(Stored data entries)
══════

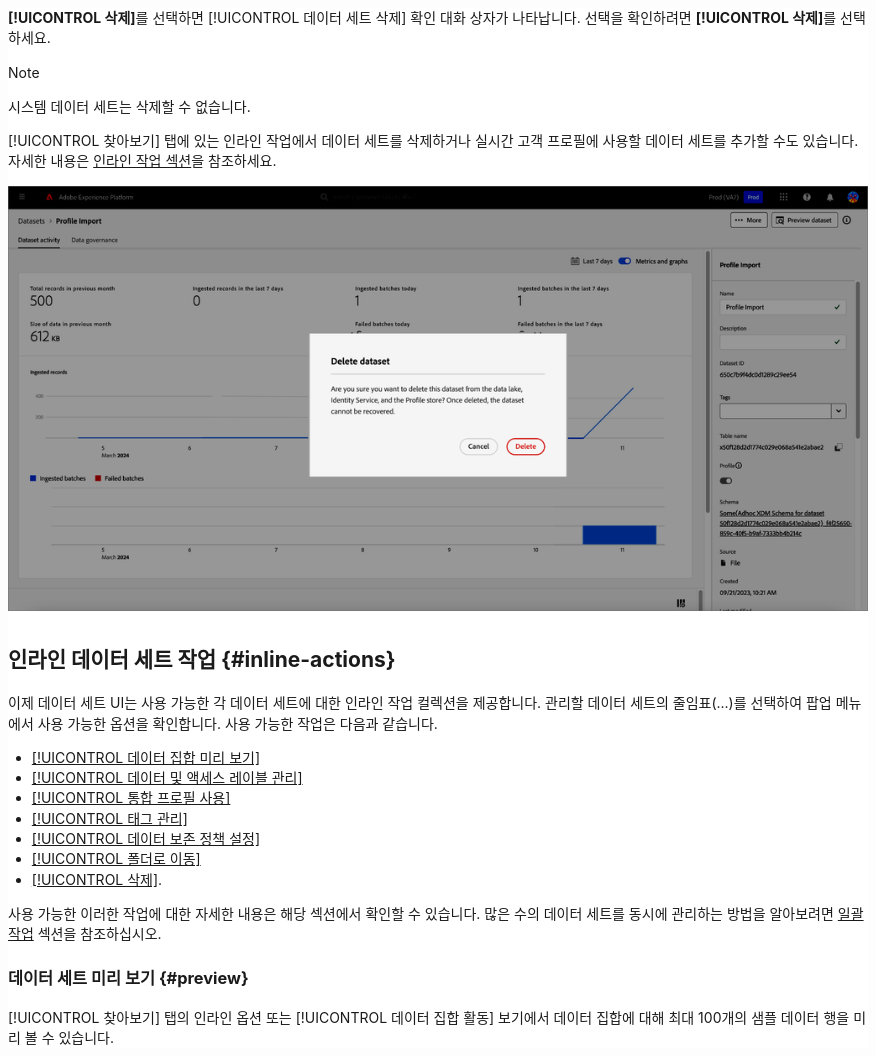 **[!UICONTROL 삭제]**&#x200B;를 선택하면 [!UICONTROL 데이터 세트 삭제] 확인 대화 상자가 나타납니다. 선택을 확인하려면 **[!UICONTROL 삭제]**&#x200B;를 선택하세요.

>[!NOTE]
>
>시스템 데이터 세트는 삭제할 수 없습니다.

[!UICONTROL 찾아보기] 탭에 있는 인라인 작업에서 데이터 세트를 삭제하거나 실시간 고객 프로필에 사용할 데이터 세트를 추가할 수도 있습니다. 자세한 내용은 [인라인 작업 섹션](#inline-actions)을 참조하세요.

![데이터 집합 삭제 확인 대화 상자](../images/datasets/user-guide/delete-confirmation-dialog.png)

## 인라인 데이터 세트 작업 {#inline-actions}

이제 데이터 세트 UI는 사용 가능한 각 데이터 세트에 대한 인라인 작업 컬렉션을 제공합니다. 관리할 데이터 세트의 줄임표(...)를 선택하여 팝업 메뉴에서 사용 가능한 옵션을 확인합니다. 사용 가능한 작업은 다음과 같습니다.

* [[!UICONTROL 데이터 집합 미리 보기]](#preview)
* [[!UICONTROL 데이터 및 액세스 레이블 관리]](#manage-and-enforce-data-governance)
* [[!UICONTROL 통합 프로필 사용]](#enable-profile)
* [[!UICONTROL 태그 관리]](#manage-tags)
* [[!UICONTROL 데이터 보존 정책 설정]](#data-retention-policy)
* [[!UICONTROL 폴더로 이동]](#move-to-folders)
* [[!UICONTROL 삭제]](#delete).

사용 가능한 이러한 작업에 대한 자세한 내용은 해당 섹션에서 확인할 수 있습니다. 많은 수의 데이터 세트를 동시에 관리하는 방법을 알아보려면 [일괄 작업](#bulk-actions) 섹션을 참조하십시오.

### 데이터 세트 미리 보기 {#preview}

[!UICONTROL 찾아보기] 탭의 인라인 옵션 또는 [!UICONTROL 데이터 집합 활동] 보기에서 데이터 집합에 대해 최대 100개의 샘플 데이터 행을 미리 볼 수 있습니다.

══════

◆ **BRIEF**:
Using the records above, copy word for word the line with "보존 정책 설정]](#data-retention-policy)", the line with "### 데이터 세트 미리", and every line between them.

◆ **WRITTEN REPLY**:
* [[!UICONTROL 데이터 보존 정책 설정]](#data-retention-policy)
* [[!UICONTROL 폴더로 이동]](#move-to-folders)
* [[!UICONTROL 삭제]](#delete).

사용 가능한 이러한 작업에 대한 자세한 내용은 해당 섹션에서 확인할 수 있습니다. 많은 수의 데이터 세트를 동시에 관리하는 방법을 알아보려면 [일괄 작업](#bulk-actions) 섹션을 참조하십시오.

### 데이터 세트 미리 보기 {#preview}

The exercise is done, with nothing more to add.